Writing Request Hooks

A request hook implementation needs one method: reqhook. The hook's "req" will be a http.IncomingMessage and "res" will be the http.ServerResponse. This makes it possible to respond without even getting to the tile-serving logic (just don't call the callback).

module.exports = function(options) {
    return {
        name: 'myplugin',
        init: function(server, callback) {
            callback(err);
        },
        reqhook: function(server, tile, req, res, callback) {
            callback();
        },
        destroy: function(server, callback) {
            callback(err);
        }
    };
};

Writing Caches

A cache implementation needs two methods: get, set. If a cache fails (returns an error to the callback), the server will ignore the error and attempt to serve the tile from the registered provider.

module.exports = function(options) {
    return {
        name: 'myplugin',
        init: function(server, callback) {
            callback(err);
        },
        get: function(server, tile, callback) {
            callback(err, buffer, headers, /* refresh */);
        },
        set: function(server, tile, buffer, headers, callback) {
            callback(err);
        },
        destroy: function(server, callback) {
            callback(err);
        }
    };
};

A special behavior exists for when a cache returns a hit, but wants a new tile to be generated in the background. The use case: you have tile that's old enough it should be regenerated, but it's not old enough to warrant making the user wait for a new tile to be rendered. To accomplish this in a plugin, have get() return true as the fourth argument to the callback.

callback(null, buffer, headers, true);

Writing Providers

Providers are responsible for building tiles. A provider must define a serve method:

module.exports = function(options) {
    return {
        name: 'myplugin',
        init: function(server, callback) {
            callback(err);
        },
        serve: function(server, tile, callback) {
            callback(err, buffer, headers);
        },
        destroy: function(server, callback) {
            callback(err);
        }
    };
};

Writing Transforms

Transforms modify the result from a provider before it's served (and cached). A tranform must define a transform method:

module.exports = function(options) {
    return {
        name: 'myplugin',
        init: function(server, callback) {
            callback(err);
        },
        transform: function(server, tile, buffer, headers, callback) {
            callback(err, buffer, headers);
        },
        destroy: function(server, callback) {
            callback(err);
        }
    };
};

Writing Response Hooks

A response hook implementation needs one method: reshook. The hook's "req" will be a http.IncomingMessage and "res" will be the http.ServerResponse. The "result" argument contains three properties: headers, buffer, and status — each of which can be modified to affect the final response.

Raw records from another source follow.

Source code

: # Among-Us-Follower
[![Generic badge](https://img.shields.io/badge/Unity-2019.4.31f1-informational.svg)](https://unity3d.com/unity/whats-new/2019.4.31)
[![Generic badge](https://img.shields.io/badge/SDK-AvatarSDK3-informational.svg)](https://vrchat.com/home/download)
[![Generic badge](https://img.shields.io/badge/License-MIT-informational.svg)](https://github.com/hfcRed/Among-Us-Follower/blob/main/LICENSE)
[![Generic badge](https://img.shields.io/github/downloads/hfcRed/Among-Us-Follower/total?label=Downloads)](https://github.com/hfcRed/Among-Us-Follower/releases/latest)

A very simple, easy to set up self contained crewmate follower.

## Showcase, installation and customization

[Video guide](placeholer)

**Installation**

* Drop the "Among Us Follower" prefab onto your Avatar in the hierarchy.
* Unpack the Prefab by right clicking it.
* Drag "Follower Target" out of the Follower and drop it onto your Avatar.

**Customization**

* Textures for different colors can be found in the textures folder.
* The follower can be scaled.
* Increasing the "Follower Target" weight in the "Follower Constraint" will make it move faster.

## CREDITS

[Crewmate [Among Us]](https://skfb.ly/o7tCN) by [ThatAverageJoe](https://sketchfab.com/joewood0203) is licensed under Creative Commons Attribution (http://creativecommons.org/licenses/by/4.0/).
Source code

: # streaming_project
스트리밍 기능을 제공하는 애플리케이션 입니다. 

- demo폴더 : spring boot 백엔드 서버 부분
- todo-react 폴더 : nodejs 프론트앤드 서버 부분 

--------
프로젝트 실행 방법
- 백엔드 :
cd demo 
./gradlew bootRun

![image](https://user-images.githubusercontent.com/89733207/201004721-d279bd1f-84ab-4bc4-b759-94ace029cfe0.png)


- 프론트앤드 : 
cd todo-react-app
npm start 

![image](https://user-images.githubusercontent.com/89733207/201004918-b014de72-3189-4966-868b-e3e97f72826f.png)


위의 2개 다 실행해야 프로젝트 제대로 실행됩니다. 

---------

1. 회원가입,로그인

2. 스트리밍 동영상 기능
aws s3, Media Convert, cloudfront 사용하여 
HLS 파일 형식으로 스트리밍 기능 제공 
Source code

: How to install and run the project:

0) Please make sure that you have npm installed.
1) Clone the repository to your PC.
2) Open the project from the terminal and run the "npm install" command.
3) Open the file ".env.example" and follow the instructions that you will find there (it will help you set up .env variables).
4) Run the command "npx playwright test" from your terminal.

module.exports = function(options) {
    return {
        name: 'myplugin',
        init: function(server, callback) {
            callback(err);
        },
        reshook: function(server, tile, req, res, result, callback) {
            callback();
        },
        destroy: function(server, callback) {
            callback(err);
        }
    };
};

Multi-Function Plugins

Sometimes a plugin must consist of multiple parts. For instance, a plugin tracking response times must register a request hook and response hook. To accommodate this, TileStrata supports arrays:

module.exports = function() {
    return [
        {name: 'myplugin', reqhook: function(...) { /* ... */ }},
        {name: 'myplugin', reshook: function(...) { /* ... */ }}
    ];
};

Contributing

Before submitting pull requests, please update the tests and make sure they all pass.

$ npm test

License

Copyright © 2014–2016 Natural Atlas, Inc. & Contributors

Licensed under the Apache License, Version 2.0 (the "License"); you may not use this file except in compliance with the License. You may obtain a copy of the License at: http://www.apache.org/licenses/LICENSE-2.0

Unless required by applicable law or agreed to in writing, software distributed under the License is distributed on an "AS IS" BASIS, WITHOUT WARRANTIES OR CONDITIONS OF ANY KIND, either express or implied. See the License for the specific language governing permissions and limitations under the License.